Smf Seo Versiyon , -- Seo entegre sistem.

Array
ezelinur
Mon 1 February 2010, 04:15 pm GMT +0200

1. İslâmiyet: Kişi, ister bizzat kendisi ifâ etsin, isterse başkasına kendi yerine ve kefalete ifâ ettirsin, haccının sahîh olması için, müslüman olması şarttır.

2. Temyiz: Mümeyyiz çocuk hacca gidip hac amellerini edâ eder­se, üç mezheb imamına göre haccı sahîh olur. Mâlikîler, mümeyyizli­ğin hac için değil ihram için sıhhat şartı olduğunu söylemişlerdir. Du­rum gayet açıktır. Her halükârda mümeyyizlik şart olarak kabul edilmiş­tir. Mümeyyiz olmayan çocuğun ve delinin hacları, ihramları ve hac amel­lerinden hiçbiri sahih olmaz. Ama velîlerinin bunların yerine ihrama girmeleri, gerekli yerlere götürmeleri, tavaf ve sa’y ettirmeleri, Arafat’a götürmeleri gerekir.

3. Belirli vakit: Haccın sıhhat şartlarından biri de, hac amelleri­nin kendine özgü vakitte yapılmasıdır. Bu ameller başka vakitte yapılır­sa hac sahîh olmaz. Hac ibadetine özgü vaktin belirlenmesi hususun­da mezheblerin değişik görüşleri aşağıya alınmıştır.

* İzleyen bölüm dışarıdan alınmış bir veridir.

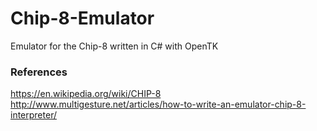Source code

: # Chip-8-Emulator

Emulator for the Chip-8 written in C# with OpenTK

### References
https://en.wikipedia.org/wiki/CHIP-8
http://www.multigesture.net/articles/how-to-write-an-emulator-chip-8-interpreter/
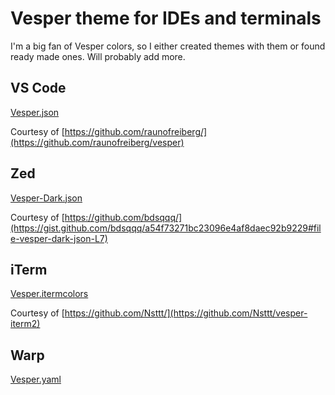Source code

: # Vesper theme for IDEs and terminals
I'm a big fan of Vesper colors, so I either created themes with them or found ready made ones. Will probably add more.

## VS Code

[Vesper.json](https://github.com/vladzima/vesper-theme/blob/main/VSCode/Vesper.json)

Courtesy of [https://github.com/raunofreiberg/](https://github.com/raunofreiberg/vesper)

## Zed

[Vesper-Dark.json](https://github.com/vladzima/vesper-theme/blob/main/Zed/Vesper-Dark.json)

Courtesy of [https://github.com/bdsqqq/](https://gist.github.com/bdsqqq/a54f73271bc23096e4af8daec92b9229#file-vesper-dark-json-L7)

## iTerm

[Vesper.itermcolors](https://github.com/vladzima/vesper-theme/blob/main/iTerm/Vesper.itermcolors)

Courtesy of [https://github.com/Nsttt/](https://github.com/Nsttt/vesper-iterm2)

## Warp

[Vesper.yaml](https://github.com/vladzima/vesper-theme/blob/main/Warp/Vesper.yaml)
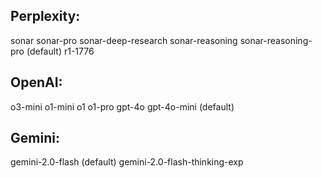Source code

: ## Perplexity:
sonar
sonar-pro
sonar-deep-research
sonar-reasoning
sonar-reasoning-pro (default)
r1-1776

## OpenAI:
o3-mini
o1-mini
o1
o1-pro
gpt-4o
gpt-4o-mini (default)

## Gemini:
gemini-2.0-flash (default)
gemini-2.0-flash-thinking-exp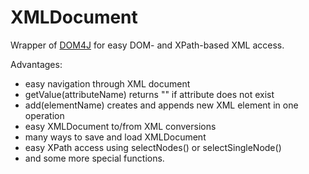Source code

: # XMLDocument #

Wrapper of [DOM4J](https://github.com/dom4j/dom4j) for easy DOM- and XPath-based XML access.

Advantages:
* easy navigation through XML document
* getValue(attributeName) returns "" if attribute does not exist
* add(elementName) creates and appends new XML element in one operation
* easy XMLDocument to/from XML conversions
* many ways to save and load XMLDocument
* easy XPath access using selectNodes() or selectSingleNode()
* and some more special functions.

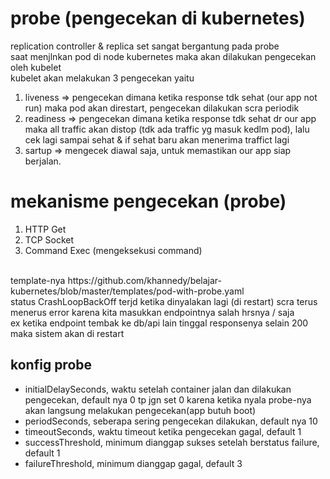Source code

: # probe (pengecekan di kubernetes)
replication controller & replica set sangat bergantung pada probe<br>
saat menjlnkan pod di node kubernetes maka akan dilakukan pengecekan oleh kubelet<br>
kubelet akan melakukan 3 pengecekan yaitu<br>
1. liveness => pengecekan dimana ketika response tdk sehat (our app not run) maka pod akan direstart, pengecekan dilakukan scra periodik
2. readiness => pengecekan dimana ketika response tdk sehat dr our app maka all traffic akan distop (tdk ada traffic yg masuk kedlm pod), lalu cek lagi sampai sehat & if sehat baru akan menerima traffict lagi
3. sartup => mengecek diawal saja, untuk memastikan our app siap berjalan.

# mekanisme pengecekan (probe)
1. HTTP Get
2. TCP Socket
3. Command Exec (mengeksekusi command)

<br>
template-nya https://github.com/khannedy/belajar-kubernetes/blob/master/templates/pod-with-probe.yaml<br>
status CrashLoopBackOff terjd ketika dinyalakan lagi (di restart) scra terus menerus error karena kita masukkan endpointnya salah hrsnya / saja<br>
ex ketika endpoint tembak ke db/api lain tinggal responsenya selain 200 maka sistem akan di restart<br>

## konfig probe
* initialDelaySeconds, waktu setelah container jalan dan dilakukan pengecekan, default nya 0 tp jgn set 0 karena ketika nyala probe-nya akan langsung melakukan pengecekan(app butuh boot)
* periodSeconds, seberapa sering pengecekan dilakukan, default nya 10
* timeoutSeconds, waktu timeout ketika pengecekan gagal, default 1
* successThreshold, minimum dianggap sukses setelah berstatus failure, default 1
* failureThreshold, minimum dianggap gagal, default 3
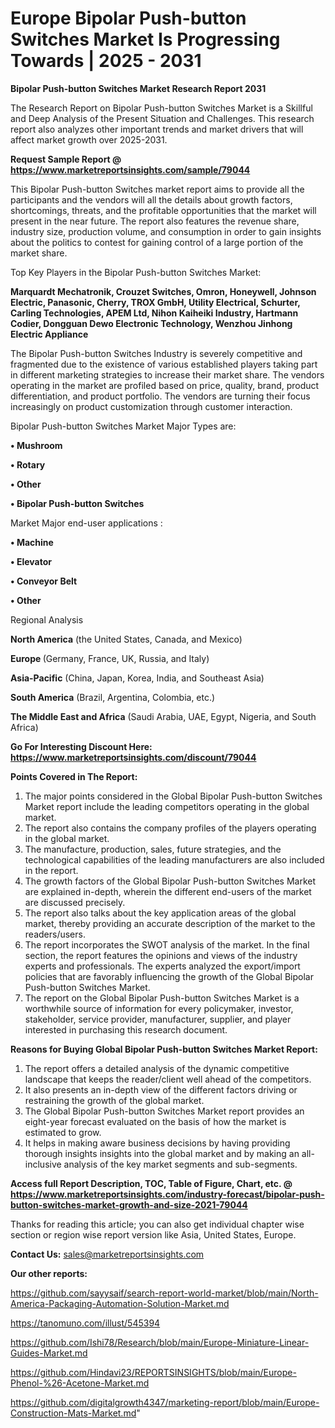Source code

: # Europe Bipolar Push-button Switches Market Is Progressing Towards | 2025 - 2031

<strong>Bipolar Push-button Switches Market Research Report 2031</strong>

The Research Report on Bipolar Push-button Switches Market is a Skillful and Deep Analysis of the Present Situation and Challenges. This research report also analyzes other important trends and market drivers that will affect market growth over 2025-2031.

<strong>Request Sample Report @ <a href=https://www.marketreportsinsights.com/sample/79044>https://www.marketreportsinsights.com/sample/79044</a></strong>

This Bipolar Push-button Switches market report aims to provide all the participants and the vendors will all the details about growth factors, shortcomings, threats, and the profitable opportunities that the market will present in the near future. The report also features the revenue share, industry size, production volume, and consumption in order to gain insights about the politics to contest for gaining control of a large portion of the market share.

Top Key Players in the Bipolar Push-button Switches Market:

<strong>Marquardt Mechatronik, Crouzet Switches, Omron, Honeywell, Johnson Electric, Panasonic, Cherry, TROX GmbH, Utility Electrical, Schurter, Carling Technologies, APEM Ltd, Nihon Kaiheiki Industry, Hartmann Codier, Dongguan Dewo Electronic Technology, Wenzhou Jinhong Electric Appliance</strong>

The Bipolar Push-button Switches Industry is severely competitive and fragmented due to the existence of various established players taking part in different marketing strategies to increase their market share. The vendors operating in the market are profiled based on price, quality, brand, product differentiation, and product portfolio. The vendors are turning their focus increasingly on product customization through customer interaction.

Bipolar Push-button Switches Market Major Types are:

<strong>• Mushroom

• Rotary

• Other

• Bipolar Push-button Switches</strong>

Market Major end-user applications :

<strong>• Machine

• Elevator

• Conveyor Belt

• Other</strong>

Regional Analysis

</u><strong><b>North America</b></strong> (the United States, Canada, and Mexico)

<strong><b>Europe </b></strong>(Germany, France, UK, Russia, and Italy)

<strong><b>Asia-Pacific</b></strong> (China, Japan, Korea, India, and Southeast Asia)

<strong><b>South America</b></strong> (Brazil, Argentina, Colombia, etc.)

<strong><b>The Middle East and Africa</b></strong> (Saudi Arabia, UAE, Egypt, Nigeria, and South Africa)

<strong>Go For Interesting Discount Here: <a href=https://www.marketreportsinsights.com/discount/79044>https://www.marketreportsinsights.com/discount/79044</a></strong>

<strong>Points Covered in The Report:</strong>
<ol>
  <li>The major points considered in the Global Bipolar Push-button Switches Market report include the leading competitors operating in the global market.</li>
  <li>The report also contains the company profiles of the players operating in the global market.</li>
  <li>The manufacture, production, sales, future strategies, and the technological capabilities of the leading manufacturers are also included in the report.</li>
  <li>The growth factors of the Global Bipolar Push-button Switches Market are explained in-depth, wherein the different end-users of the market are discussed precisely.</li>
  <li>The report also talks about the key application areas of the global market, thereby providing an accurate description of the market to the readers/users.</li>
  <li>The report incorporates the SWOT analysis of the market. In the final section, the report features the opinions and views of the industry experts and professionals. The experts analyzed the export/import policies that are favorably influencing the growth of the Global Bipolar Push-button Switches Market.</li>
  <li>The report on the Global Bipolar Push-button Switches Market is a worthwhile source of information for every policymaker, investor, stakeholder, service provider, manufacturer, supplier, and player interested in purchasing this research document.</li>
</ol>
<strong>Reasons for Buying Global Bipolar Push-button Switches Market Report:</strong>

<ol>
  <li>The report offers a detailed analysis of the dynamic competitive landscape that keeps the reader/client well ahead of the competitors.</li>
  <li>It also presents an in-depth view of the different factors driving or restraining the growth of the global market.</li>
  <li>The Global Bipolar Push-button Switches Market report provides an eight-year forecast evaluated on the basis of how the market is estimated to grow.</li>
  <li>It helps in making aware business decisions by having providing thorough insights insights into the global market and by making an all-inclusive analysis of the key market segments and sub-segments.</li>
</ol>
<strong>Access full Report Description, TOC, Table of Figure, Chart, etc. @ <a href=https://www.marketreportsinsights.com/industry-forecast/bipolar-push-button-switches-market-growth-and-size-2021-79044>https://www.marketreportsinsights.com/industry-forecast/bipolar-push-button-switches-market-growth-and-size-2021-79044</a></strong>


Thanks for reading this article; you can also get individual chapter wise section or region wise report version like Asia, United States, Europe.

<strong>Contact Us:</strong>
sales@marketreportsinsights.com

<strong>Our other reports:</strong>

<a href=https://github.com/sayysaif/search-report-world-market/blob/main/North-America-Packaging-Automation-Solution-Market.md>https://github.com/sayysaif/search-report-world-market/blob/main/North-America-Packaging-Automation-Solution-Market.md</a>

<a href=https://tanomuno.com/illust/545394>https://tanomuno.com/illust/545394</a>

<a href=https://github.com/Ishi78/Research/blob/main/Europe-Miniature-Linear-Guides-Market.md>https://github.com/Ishi78/Research/blob/main/Europe-Miniature-Linear-Guides-Market.md</a>

<a href=https://github.com/Hindavi23/REPORTSINSIGHTS/blob/main/Europe-Phenol-%26-Acetone-Market.md>https://github.com/Hindavi23/REPORTSINSIGHTS/blob/main/Europe-Phenol-%26-Acetone-Market.md</a>

<a href=https://github.com/digitalgrowth4347/marketing-report/blob/main/Europe-Construction-Mats-Market.md>https://github.com/digitalgrowth4347/marketing-report/blob/main/Europe-Construction-Mats-Market.md</a>"
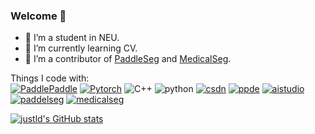 ### Welcome 👋

<!--
**justld/justld** is a ✨ _special_ ✨ repository because its `README.md` (this file) appears on your GitHub profile.

Here are some ideas to get you started:

- 🔭 I’m a student in NEU.
- 🌱 I’m currently learning CV.
- 👯 I’m looking to collaborate on ...
- 🤔 I’m looking for help with ...
- 💬 Ask me about ...
- 📫 How to reach me: ...
- 😄 Pronouns: ...
- ⚡ Fun fact: ...
-->

- 🔭 I’m a student in NEU.
- 🌱 I’m currently learning CV.
- 👯 I’m a contributor of [PaddleSeg](https://github.com/PaddlePaddle/PaddleSeg) and [MedicalSeg](https://github.com/PaddleCV-SIG/MedicalSeg).

Things I code with:  
[![PaddlePaddle](https://img.shields.io/static/v1?label=Frame&message=PaddlePaddle&color=green)](https://github.com/PaddlePaddle)
[![Pytorch](https://img.shields.io/static/v1?label=Frame&message=Pytorch&color=blue)](https://pytorch.org/docs/stable/index.html)
![C++](https://img.shields.io/static/v1?label=L&message=CPlusPlus&color=dark)
![python](https://img.shields.io/static/v1?label=L&message=Python&color=dark)
[![csdn](https://img.shields.io/static/v1?label=blog&message=csdn&color=red)](https://blog.csdn.net/qq_40035462?spm=1000.2115.3001.5343)
[![ppde](https://img.shields.io/static/v1?label=T&message=ppde&color=yellow)](https://www.paddlepaddle.org.cn/ppdemd?n=/ppdemd/%E9%83%8E%E7%9D%A3)
[![aistudio](https://img.shields.io/static/v1?label=P&message=aistudio&color=blue)](https://aistudio.baidu.com/aistudio/personalcenter/thirdview/312316)
[![paddelseg](https://img.shields.io/static/v1?label=contributor&message=PaddleSeg&color=red)](https://github.com/PaddlePaddle/PaddleSeg)
[![medicalseg](https://img.shields.io/static/v1?label=contributor&message=MedicalSeg&color=red)](https://github.com/PaddleCV-SIG/MedicalSeg)

[![justld's GitHub stats](https://github-readme-stats.vercel.app/api?username=justld&theme=dark&show_icons=true)](https://github.com/anuraghazra/github-readme-stats)
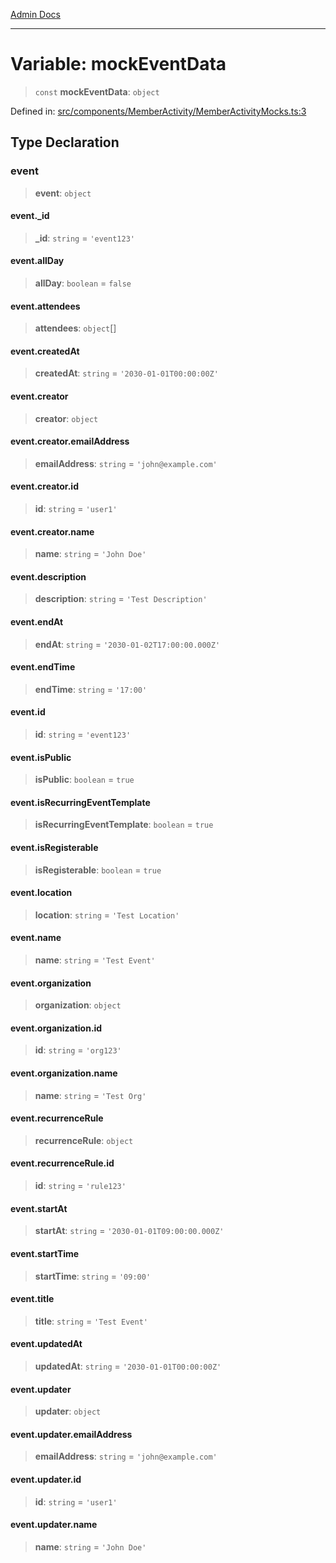 [Admin Docs](/)

---

# Variable: mockEventData

> `const` **mockEventData**: `object`

Defined in: [src/components/MemberActivity/MemberActivityMocks.ts:3](https://github.com/PalisadoesFoundation/talawa-admin/blob/main/src/components/MemberActivity/MemberActivityMocks.ts#L3)

## Type Declaration

### event

> **event**: `object`

#### event.\_id

> **\_id**: `string` = `'event123'`

#### event.allDay

> **allDay**: `boolean` = `false`

#### event.attendees

> **attendees**: `object`[]

#### event.createdAt

> **createdAt**: `string` = `'2030-01-01T00:00:00Z'`

#### event.creator

> **creator**: `object`

#### event.creator.emailAddress

> **emailAddress**: `string` = `'john@example.com'`

#### event.creator.id

> **id**: `string` = `'user1'`

#### event.creator.name

> **name**: `string` = `'John Doe'`

#### event.description

> **description**: `string` = `'Test Description'`

#### event.endAt

> **endAt**: `string` = `'2030-01-02T17:00:00.000Z'`

#### event.endTime

> **endTime**: `string` = `'17:00'`

#### event.id

> **id**: `string` = `'event123'`

#### event.isPublic

> **isPublic**: `boolean` = `true`

#### event.isRecurringEventTemplate

> **isRecurringEventTemplate**: `boolean` = `true`

#### event.isRegisterable

> **isRegisterable**: `boolean` = `true`

#### event.location

> **location**: `string` = `'Test Location'`

#### event.name

> **name**: `string` = `'Test Event'`

#### event.organization

> **organization**: `object`

#### event.organization.id

> **id**: `string` = `'org123'`

#### event.organization.name

> **name**: `string` = `'Test Org'`

#### event.recurrenceRule

> **recurrenceRule**: `object`

#### event.recurrenceRule.id

> **id**: `string` = `'rule123'`

#### event.startAt

> **startAt**: `string` = `'2030-01-01T09:00:00.000Z'`

#### event.startTime

> **startTime**: `string` = `'09:00'`

#### event.title

> **title**: `string` = `'Test Event'`

#### event.updatedAt

> **updatedAt**: `string` = `'2030-01-01T00:00:00Z'`

#### event.updater

> **updater**: `object`

#### event.updater.emailAddress

> **emailAddress**: `string` = `'john@example.com'`

#### event.updater.id

> **id**: `string` = `'user1'`

#### event.updater.name

> **name**: `string` = `'John Doe'`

Hanefiler dediler ki: Haccın sahîh olması için şart olan vakit; ziyaret tavafı ile Arafat’ta vakfenin vaktidir. Arafat’ta vakfenin vakti, arafe günü güneşin zevale ermesinden itibaren başlayıp Kurban bayramı­nın birinci günü fecrin doğmasına kadar devam eder. Ziyaret tavafının vaktine gelince; bu da Kurban bayramının birinci günü fecrin doğuşun­dan itibaren başlayıp ömrün sonuna kadar devam eder. Anılan vakitte Arafat’ta vakfeyi yaptıktan sonra ziyaret tavafını herhangi bir vakitte ya­pan kişinin tavafı sahîh olur. Ama tavaftan önce belli vakitte Arafat’ta vakfe yapmayan kişinin tavafı sahîh olmaz. Hac amellerinin hiç birinin, belli vakitten önce yapılması sahîh olmaz. Bu vakit; Şevval ve Zilkade aylarının tümüyle Zilhicce’nin ilk on günüdür. Bundan önce tavaf veya sa’y yapan kişinin, bu yaptıkları sahîh olmaz. İhram bundan istisna edil­miş olup hac aylarından önce de yapılırsa kerahetle birlikte sahîh olur. Hanefiler haccın sıhhat şartlarına, belli yerde yapılması şartını da eklemişlerdir. Bu da vakfe için Arafat dağı, tavaf için de Mescid-i Haram’dır. Bunlara göre ihram da sıhhat şartıdır. Bunlar sıhhat şartlarını ihram, vakit ve yer şeklinde üç tane olarak belirlemişlerdir. Mümeyyizliğe gelince, her ne kadar manada şart ise de, onu bir şart olarak saymamış­lardır. Çünkü bunlara göre, mümeyyiz olmayanın ihramı sahîh olmaz. İslâmiyet ise hem vücûb, hem de sıhhat şartıdır.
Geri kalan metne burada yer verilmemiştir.